THE PROBLEM — Below are lines of data, and only some are wanted. Please repeat exactly those from the line that has "the two modalities." through the line that has "W. Tsang, **_Understanding".

DATASET EXCERPTS —
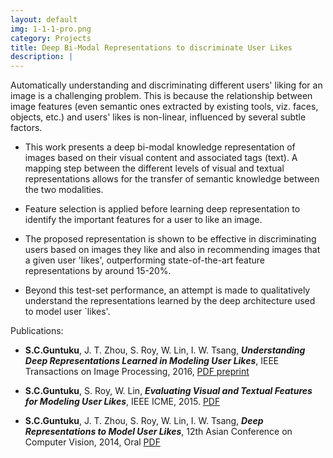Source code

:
 ```yaml
---
layout: default
img: 1-1-1-pro.png
category: Projects
title: Deep Bi-Modal Representations to discriminate User Likes
description: |
---
```


Automatically understanding and discriminating different users' liking for an image is a challenging problem. This is because the relationship between image features (even semantic ones extracted by existing tools, viz. faces, objects, etc.) and users' likes is non-linear, influenced by several subtle factors.   

  * This work presents a deep bi-modal knowledge representation of images based on their visual content and associated tags (text). A mapping step between the different levels of visual and textual representations allows for the transfer of semantic knowledge between the two modalities.   

  * Feature selection is applied before learning deep representation to identify the important features for a user to like an image.    
  
  * The proposed representation is shown to be effective in discriminating users based on images they like and also in recommending images that a given user 'likes', outperforming state-of-the-art feature representations by around 15-20%.    
  
  * Beyond this test-set performance, an attempt is made to qualitatively understand the representations learned by the deep architecture used to model user `likes'.   
  
Publications:   

 +  **S.C.Guntuku**, J. T. Zhou, S. Roy, W. Lin, I. W. Tsang, **_Understanding Deep Representations Learned in Modeling User Likes_**, IEEE Transactions on Image Processing, 2016, [PDF preprint](https://www.dropbox.com/s/iwnhq1w3m3i70nd/TIP_SubmissionR3.pdf?dl=1)  

 +  **S.C.Guntuku**, S. Roy, W. Lin, **_Evaluating Visual and Textual Features for Modeling User Likes_**, IEEE ICME,  2015. [PDF](https://www.dropbox.com/s/43xkoqui4liac1j/ICME2015_ID114.pdf?dl=1)    

 + **S.C.Guntuku**, J. T. Zhou, S. Roy, W. Lin, I. W. Tsang,  **_Deep Representations to Model User Likes_**, 12th Asian Conference on Computer Vision, 2014, Oral [PDF](https://www.dropbox.com/s/cjjxt1cqw7wdqtk/ACCV2014.pdf?dl=1)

EXERCISE OUTPUT —
  * This work presents a deep bi-modal knowledge representation of images based on their visual content and associated tags (text). A mapping step between the different levels of visual and textual representations allows for the transfer of semantic knowledge between the two modalities.   

  * Feature selection is applied before learning deep representation to identify the important features for a user to like an image.    
  
  * The proposed representation is shown to be effective in discriminating users based on images they like and also in recommending images that a given user 'likes', outperforming state-of-the-art feature representations by around 15-20%.    
  
  * Beyond this test-set performance, an attempt is made to qualitatively understand the representations learned by the deep architecture used to model user `likes'.   
  
Publications:   

 +  **S.C.Guntuku**, J. T. Zhou, S. Roy, W. Lin, I. W. Tsang, **_Understanding Deep Representations Learned in Modeling User Likes_**, IEEE Transactions on Image Processing, 2016, [PDF preprint](https://www.dropbox.com/s/iwnhq1w3m3i70nd/TIP_SubmissionR3.pdf?dl=1)  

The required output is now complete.